スパイバー、植物由来繊維の生産10倍へ

スパイバー社は微生物発酵プロセスによって作られたたんぱく質素材(繊維)「Brewed Protein(ブリュード・プロテイン)」を開発・生産し、新素材として繊維産業の環境負荷低減を目指している企業です。資金を集めて設備を増強し、製造コストを低減して普及に弾みをつけようとしています。

2024年4月12日付け日本経済新聞電子版に掲載された記事より、

Brewed Proteinの紡糸設備

“環境負荷が低い新素材を開発するSpiber(スパイバー、山形県鶴岡市)は植物由来のバイオマス原料を使った繊維を大幅増産する。数十億円を投じ、2026年をめどに年間生産能力を現状の10倍の最大2000トンに引き上げる。世界では環境対応の衣料品素材を求める動きが広がる。増産投資でコストを低減し、国内外アパレル企業への採用拡大を狙う。ここ半年間で、小松マテーレや関西ペイント、兼松などから第三者割当増資で新たに100億円強を調達した。その一部を今回の投資に充てる。”

山形県鶴岡市の本社工場で原料を繊維に加工する紡糸設備を増強する。植物由来の人口たんぱく質素材を液体に溶かしたものを、極細のノズルから長い繊維として紡ぎだす。現在は年間約200トン生産している。設備増強で繊維の生産コストは半分以下になる見通しだ。現状の出荷価格は高級素材のカシミヤと同水準で、アパレル企業が一般的なブランドに採用しにくい課題があった。出荷量も大幅に増やすことで幅広い商品への採用を見込む。

スパイバーの人口たんぱく質素材はサトウキビなどから得られる糖類を微生物に与え、発酵させて作る。製造時のCO2や水の使用量なども少ない。クモの糸の研究で培った知見を基に、狙った物性を持つ素材を製造できるのが強みだ。織物にした場合、カシミヤのような肌触りの良さが特徴で、ゴールドウィンの「ザ・ノース・フェイス」など15ブランドが採用済みだ。”
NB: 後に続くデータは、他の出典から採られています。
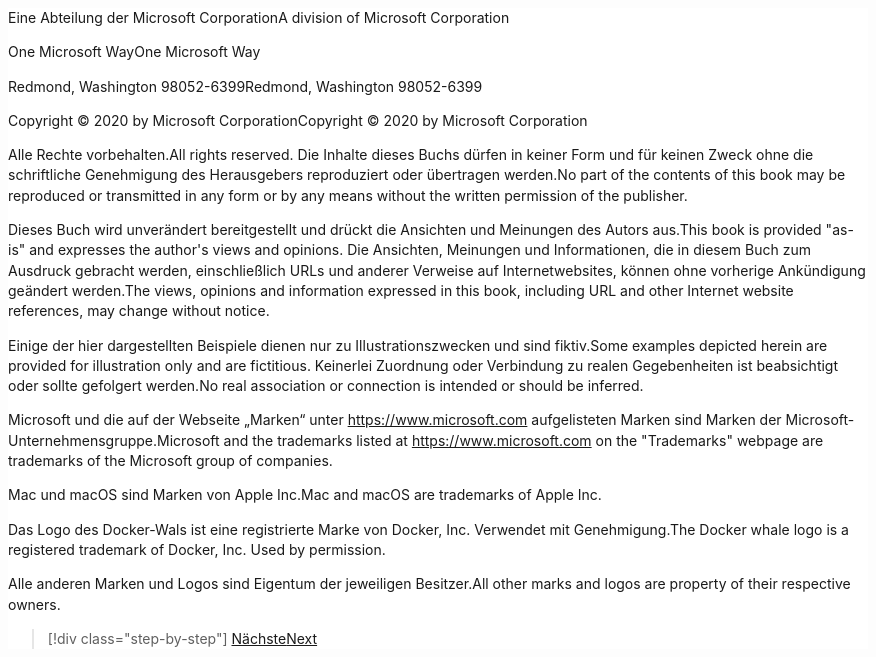 <span data-ttu-id="091d5-203">Eine Abteilung der Microsoft Corporation</span><span class="sxs-lookup"><span data-stu-id="091d5-203">A division of Microsoft Corporation</span></span>

<span data-ttu-id="091d5-204">One Microsoft Way</span><span class="sxs-lookup"><span data-stu-id="091d5-204">One Microsoft Way</span></span>

<span data-ttu-id="091d5-205">Redmond, Washington 98052-6399</span><span class="sxs-lookup"><span data-stu-id="091d5-205">Redmond, Washington 98052-6399</span></span>

<span data-ttu-id="091d5-206">Copyright © 2020 by Microsoft Corporation</span><span class="sxs-lookup"><span data-stu-id="091d5-206">Copyright © 2020 by Microsoft Corporation</span></span>

<span data-ttu-id="091d5-207">Alle Rechte vorbehalten.</span><span class="sxs-lookup"><span data-stu-id="091d5-207">All rights reserved.</span></span> <span data-ttu-id="091d5-208">Die Inhalte dieses Buchs dürfen in keiner Form und für keinen Zweck ohne die schriftliche Genehmigung des Herausgebers reproduziert oder übertragen werden.</span><span class="sxs-lookup"><span data-stu-id="091d5-208">No part of the contents of this book may be reproduced or transmitted in any form or by any means without the written permission of the publisher.</span></span>

<span data-ttu-id="091d5-209">Dieses Buch wird unverändert bereitgestellt und drückt die Ansichten und Meinungen des Autors aus.</span><span class="sxs-lookup"><span data-stu-id="091d5-209">This book is provided "as-is" and expresses the author's views and opinions.</span></span> <span data-ttu-id="091d5-210">Die Ansichten, Meinungen und Informationen, die in diesem Buch zum Ausdruck gebracht werden, einschließlich URLs und anderer Verweise auf Internetwebsites, können ohne vorherige Ankündigung geändert werden.</span><span class="sxs-lookup"><span data-stu-id="091d5-210">The views, opinions and information expressed in this book, including URL and other Internet website references, may change without notice.</span></span>

<span data-ttu-id="091d5-211">Einige der hier dargestellten Beispiele dienen nur zu Illustrationszwecken und sind fiktiv.</span><span class="sxs-lookup"><span data-stu-id="091d5-211">Some examples depicted herein are provided for illustration only and are fictitious.</span></span> <span data-ttu-id="091d5-212">Keinerlei Zuordnung oder Verbindung zu realen Gegebenheiten ist beabsichtigt oder sollte gefolgert werden.</span><span class="sxs-lookup"><span data-stu-id="091d5-212">No real association or connection is intended or should be inferred.</span></span>

<span data-ttu-id="091d5-213">Microsoft und die auf der Webseite „Marken“ unter <https://www.microsoft.com> aufgelisteten Marken sind Marken der Microsoft-Unternehmensgruppe.</span><span class="sxs-lookup"><span data-stu-id="091d5-213">Microsoft and the trademarks listed at <https://www.microsoft.com> on the "Trademarks" webpage are trademarks of the Microsoft group of companies.</span></span>

<span data-ttu-id="091d5-214">Mac und macOS sind Marken von Apple Inc.</span><span class="sxs-lookup"><span data-stu-id="091d5-214">Mac and macOS are trademarks of Apple Inc.</span></span>

<span data-ttu-id="091d5-215">Das Logo des Docker-Wals ist eine registrierte Marke von Docker, Inc. Verwendet mit Genehmigung.</span><span class="sxs-lookup"><span data-stu-id="091d5-215">The Docker whale logo is a registered trademark of Docker, Inc. Used by permission.</span></span>

<span data-ttu-id="091d5-216">Alle anderen Marken und Logos sind Eigentum der jeweiligen Besitzer.</span><span class="sxs-lookup"><span data-stu-id="091d5-216">All other marks and logos are property of their respective owners.</span></span>

>[!div class="step-by-step"]
>[<span data-ttu-id="091d5-217">Nächste</span><span class="sxs-lookup"><span data-stu-id="091d5-217">Next</span></span>](container-docker-introduction/index.md)
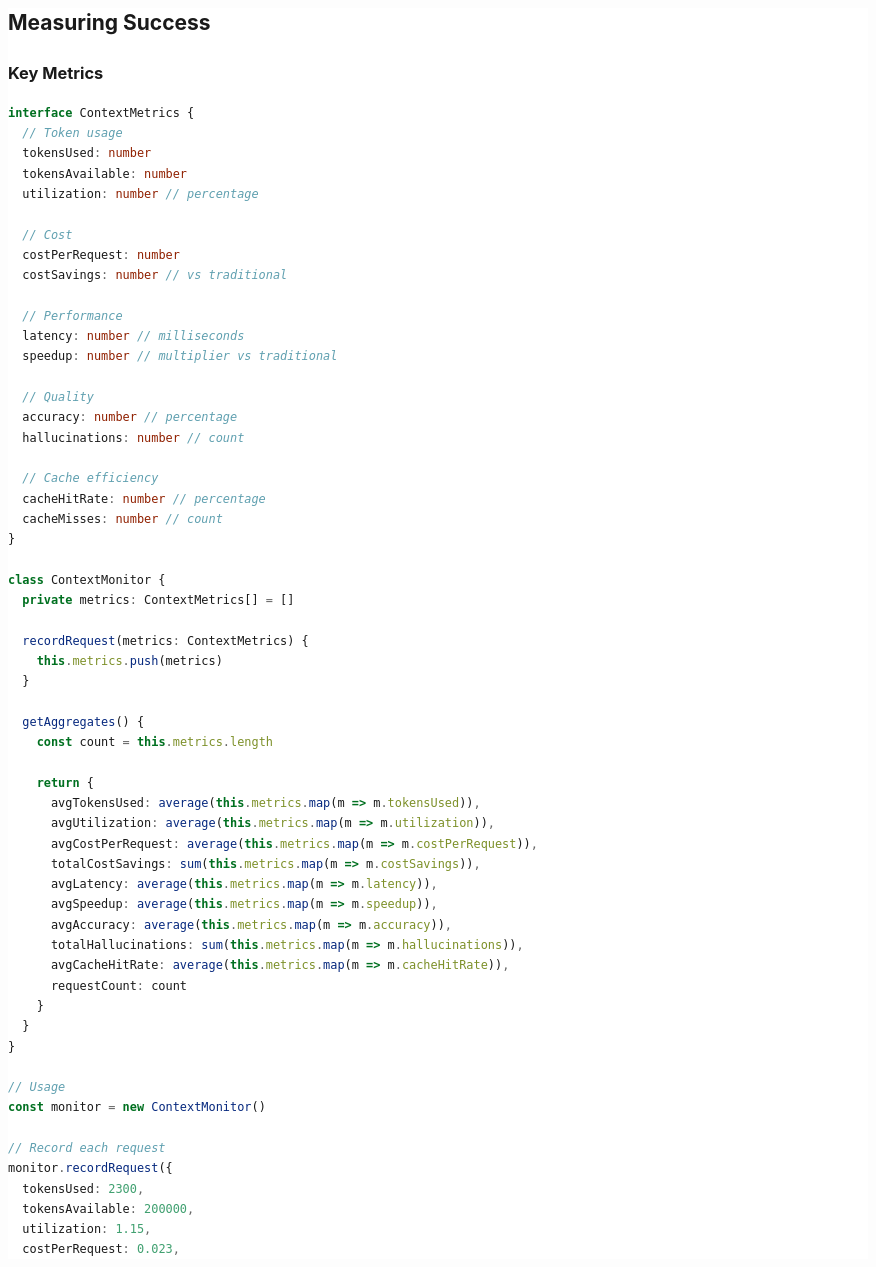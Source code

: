 
## Measuring Success

### Key Metrics

```typescript
interface ContextMetrics {
  // Token usage
  tokensUsed: number
  tokensAvailable: number
  utilization: number // percentage

  // Cost
  costPerRequest: number
  costSavings: number // vs traditional

  // Performance
  latency: number // milliseconds
  speedup: number // multiplier vs traditional

  // Quality
  accuracy: number // percentage
  hallucinations: number // count

  // Cache efficiency
  cacheHitRate: number // percentage
  cacheMisses: number // count
}

class ContextMonitor {
  private metrics: ContextMetrics[] = []

  recordRequest(metrics: ContextMetrics) {
    this.metrics.push(metrics)
  }

  getAggregates() {
    const count = this.metrics.length

    return {
      avgTokensUsed: average(this.metrics.map(m => m.tokensUsed)),
      avgUtilization: average(this.metrics.map(m => m.utilization)),
      avgCostPerRequest: average(this.metrics.map(m => m.costPerRequest)),
      totalCostSavings: sum(this.metrics.map(m => m.costSavings)),
      avgLatency: average(this.metrics.map(m => m.latency)),
      avgSpeedup: average(this.metrics.map(m => m.speedup)),
      avgAccuracy: average(this.metrics.map(m => m.accuracy)),
      totalHallucinations: sum(this.metrics.map(m => m.hallucinations)),
      avgCacheHitRate: average(this.metrics.map(m => m.cacheHitRate)),
      requestCount: count
    }
  }
}

// Usage
const monitor = new ContextMonitor()

// Record each request
monitor.recordRequest({
  tokensUsed: 2300,
  tokensAvailable: 200000,
  utilization: 1.15,
  costPerRequest: 0.023,
```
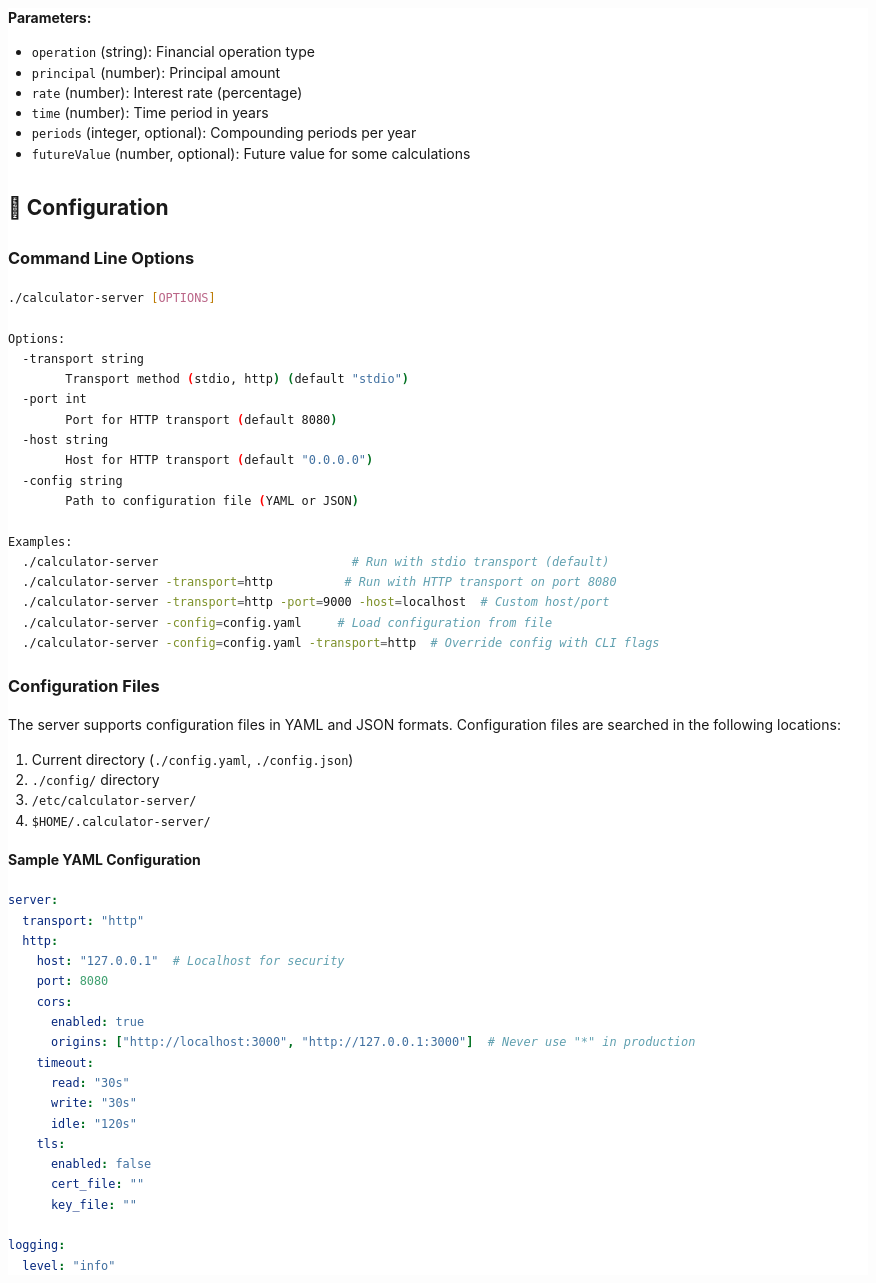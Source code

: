 **Parameters:**
- `operation` (string): Financial operation type
- `principal` (number): Principal amount
- `rate` (number): Interest rate (percentage)
- `time` (number): Time period in years
- `periods` (integer, optional): Compounding periods per year
- `futureValue` (number, optional): Future value for some calculations

## 🔧 Configuration

### Command Line Options

```bash
./calculator-server [OPTIONS]

Options:
  -transport string
        Transport method (stdio, http) (default "stdio")
  -port int
        Port for HTTP transport (default 8080)
  -host string
        Host for HTTP transport (default "0.0.0.0")
  -config string
        Path to configuration file (YAML or JSON)

Examples:
  ./calculator-server                           # Run with stdio transport (default)
  ./calculator-server -transport=http          # Run with HTTP transport on port 8080
  ./calculator-server -transport=http -port=9000 -host=localhost  # Custom host/port
  ./calculator-server -config=config.yaml     # Load configuration from file
  ./calculator-server -config=config.yaml -transport=http  # Override config with CLI flags
```

### Configuration Files

The server supports configuration files in YAML and JSON formats. Configuration files are searched in the following locations:

1. Current directory (`./config.yaml`, `./config.json`)
2. `./config/` directory
3. `/etc/calculator-server/`
4. `$HOME/.calculator-server/`

#### Sample YAML Configuration

```yaml
server:
  transport: "http"
  http:
    host: "127.0.0.1"  # Localhost for security
    port: 8080
    cors:
      enabled: true
      origins: ["http://localhost:3000", "http://127.0.0.1:3000"]  # Never use "*" in production
    timeout:
      read: "30s"
      write: "30s"
      idle: "120s"
    tls:
      enabled: false
      cert_file: ""
      key_file: ""

logging:
  level: "info"
```
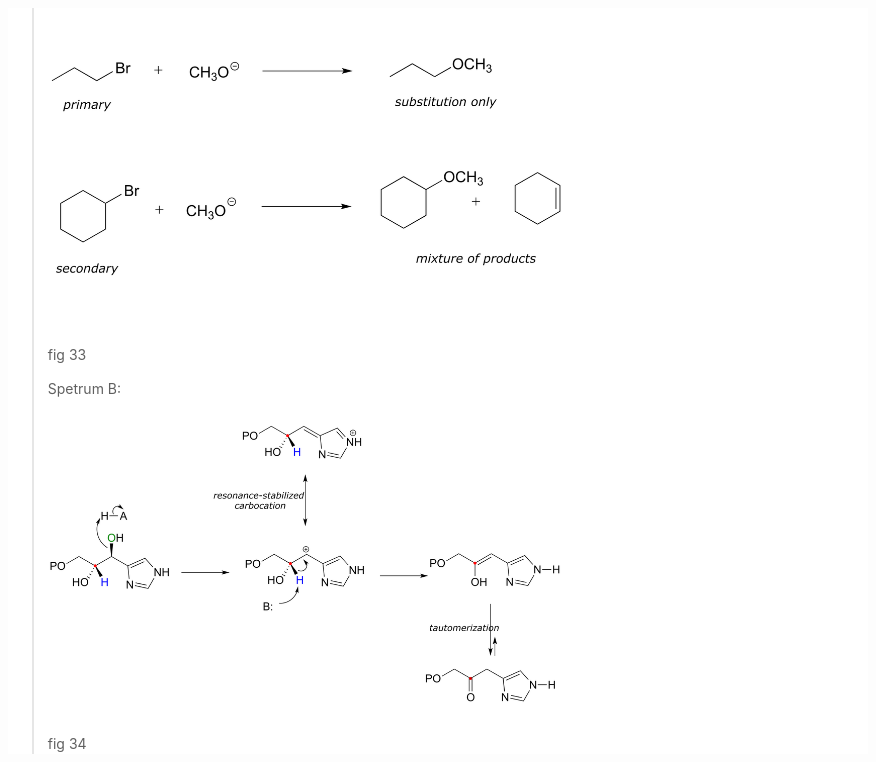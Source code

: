 > <img src="media/image457.png" style="width:5.362in;height:3.30556in" />
>
> fig 33
>
> Spetrum B:
>
> <img src="media/image458.png" style="width:5.362in;height:3.13693in" />
>
> fig 34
衣料品の環境対応は喫緊の課題だ。経済産業省は繊維やアパレル業界向けに、植物由来の素材や再生繊維の使用を促す指針をまとめた。欧州でも規制強化が進む。環境負荷の低いバイオ繊維への注目度は高まっている。スパイバーは慶応大学発の技術を基に設立。企業価値が10億ドル(約1500億円)以上の未上場企業の「ユニコーン」でもあり、今後の成長が期待されている。”